Of particular importance, in my view, is the provision in s. 3(1) paragraph (b)(i) and (ii) which includes as a mental disorder a mental illness where:

      “. . . a failure to admit the person to an approved centre . . . would prevent the administration of appropriate treatment that could be given only by such admission, and (ii) the reception, detention and treatment of the person concerned in an approved centre would be likely to benefit or alleviate the condition of that person to a material extent.”
It seems to me that there is no room for doubt, on the evidence, that the applicant’s situation fitted foursquare within that provision. Section 8 of the Act provides that a person may be involuntarily admitted to an approved centre and detained on the grounds that he or she is suffering from such a “mental disorder”. There is no suggestion that the steps taken leading to the making of the Admission Order on 6th August, 2009, were other than in accordance with the statutory provisions in that regard. Once the personnel concerned were entitled to discharge the applicant as a voluntary patient, then there was nothing to prevent his being made the subject of an Admission Order, provided, of course, that the correct procedures were followed.

I am satisfied, therefore, that it was permissible to discharge the applicant on 6th August, 2009, and that, having done so, the requirements for making an Admission Order were fulfilled and the required steps taken. None of that, in my view, constitutes a violation of the applicant’s constitutional rights to dignity, autonomy, privacy or bodily integrity, since everything that occurred did so in his own best interests from a medical point of view, and in circumstances where there was an expert view that his own capacity to make a fully informed and appropriate decision regarding his status is impaired by the very illness it sought to treat, and where his own wish to remain a voluntary patient will result in a denial to him of necessary recommended treatment available only at the CMH.

As to the so-called policy at CMH that this treatment will be given only to involuntary patients, I have already said something about that. I do not regard it as a policy arising from some arbitrary decision on the part of the CMH that it will not admit and treat voluntary patients. All the evidence adduced in this case makes it clear that the reason why a voluntary patient cannot access this treatment is that a patient receiving this treatment must, if necessary, be prevented from leaving the CMH and must be capable of being restrained in other ways, perhaps, by reason of the very nature of the treatment, as described. I appreciate that sections 23 and 24 of the Act provide for the detention of a voluntary patient who might attempt to leave an approved centre. But I such a circumstance, the initial detention under s. 23 is for not more than twenty-four hours, and there is then a procedure to go through under s. 24 of the Act which requires another consultant psychiatrist to carry out an examination of the patient, who must then issue a certificate as to the need to detain.

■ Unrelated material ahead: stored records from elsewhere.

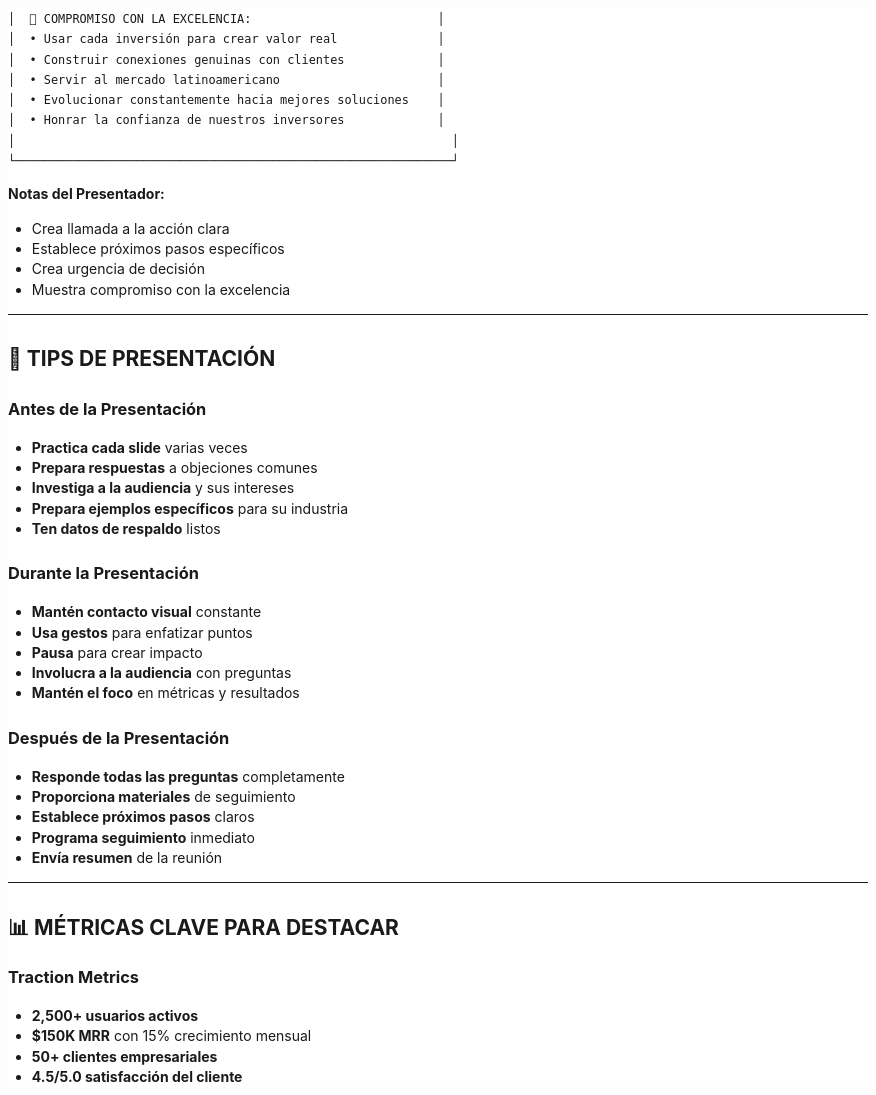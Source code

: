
 ```
│  🌟 COMPROMISO CON LA EXCELENCIA:                          │
│  • Usar cada inversión para crear valor real              │
│  • Construir conexiones genuinas con clientes             │
│  • Servir al mercado latinoamericano                      │
│  • Evolucionar constantemente hacia mejores soluciones    │
│  • Honrar la confianza de nuestros inversores             │
│                                                             │
└─────────────────────────────────────────────────────────────┘
```

**Notas del Presentador:**
- Crea llamada a la acción clara
- Establece próximos pasos específicos
- Crea urgencia de decisión
- Muestra compromiso con la excelencia

---

## 🎯 **TIPS DE PRESENTACIÓN**

### **Antes de la Presentación**
- **Practica cada slide** varias veces
- **Prepara respuestas** a objeciones comunes
- **Investiga a la audiencia** y sus intereses
- **Prepara ejemplos específicos** para su industria
- **Ten datos de respaldo** listos

### **Durante la Presentación**
- **Mantén contacto visual** constante
- **Usa gestos** para enfatizar puntos
- **Pausa** para crear impacto
- **Involucra a la audiencia** con preguntas
- **Mantén el foco** en métricas y resultados

### **Después de la Presentación**
- **Responde todas las preguntas** completamente
- **Proporciona materiales** de seguimiento
- **Establece próximos pasos** claros
- **Programa seguimiento** inmediato
- **Envía resumen** de la reunión

---

## 📊 **MÉTRICAS CLAVE PARA DESTACAR**

### **Traction Metrics**
- **2,500+ usuarios activos**
- **$150K MRR** con 15% crecimiento mensual
- **50+ clientes empresariales**
- **4.5/5.0 satisfacción del cliente**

Thereafter, an Admission Order is made and the procedures and safeguards set forth in sections 15 to 22 of the Act apply as if the patient had been the subject of an Admission Order made under section 14. I can well understand that, given the intensive nature of the treatment being undertaken at the CMH, it would be desirable that it should not have to be interrupted by reason of having to adopt procedures under sections 23 and 24, should the voluntary patient decide or try to leave the CMH.

For that reason, I can fully understand that from a medical treatment point of view, the formalities for involuntary admission might need to be completed prior to admission or transfer to the CMH. There seems to me to be nothing irrational or arbitrary, less still, discriminatory, about having a requirement that such patients accessing this particular treatment at CMH be there on an involuntary basis.

I am not satisfied that in circumstances where I am of the view that such procedures as were adopted in this case, and the reasons for them are in accordance with the statutory provisions, such a statutory regime is unconstitutional. For the reasons stated, I am satisfied that it does not violate the applicant’s constitutional rights, as submitted.

For these reasons, I refuse the reliefs sought.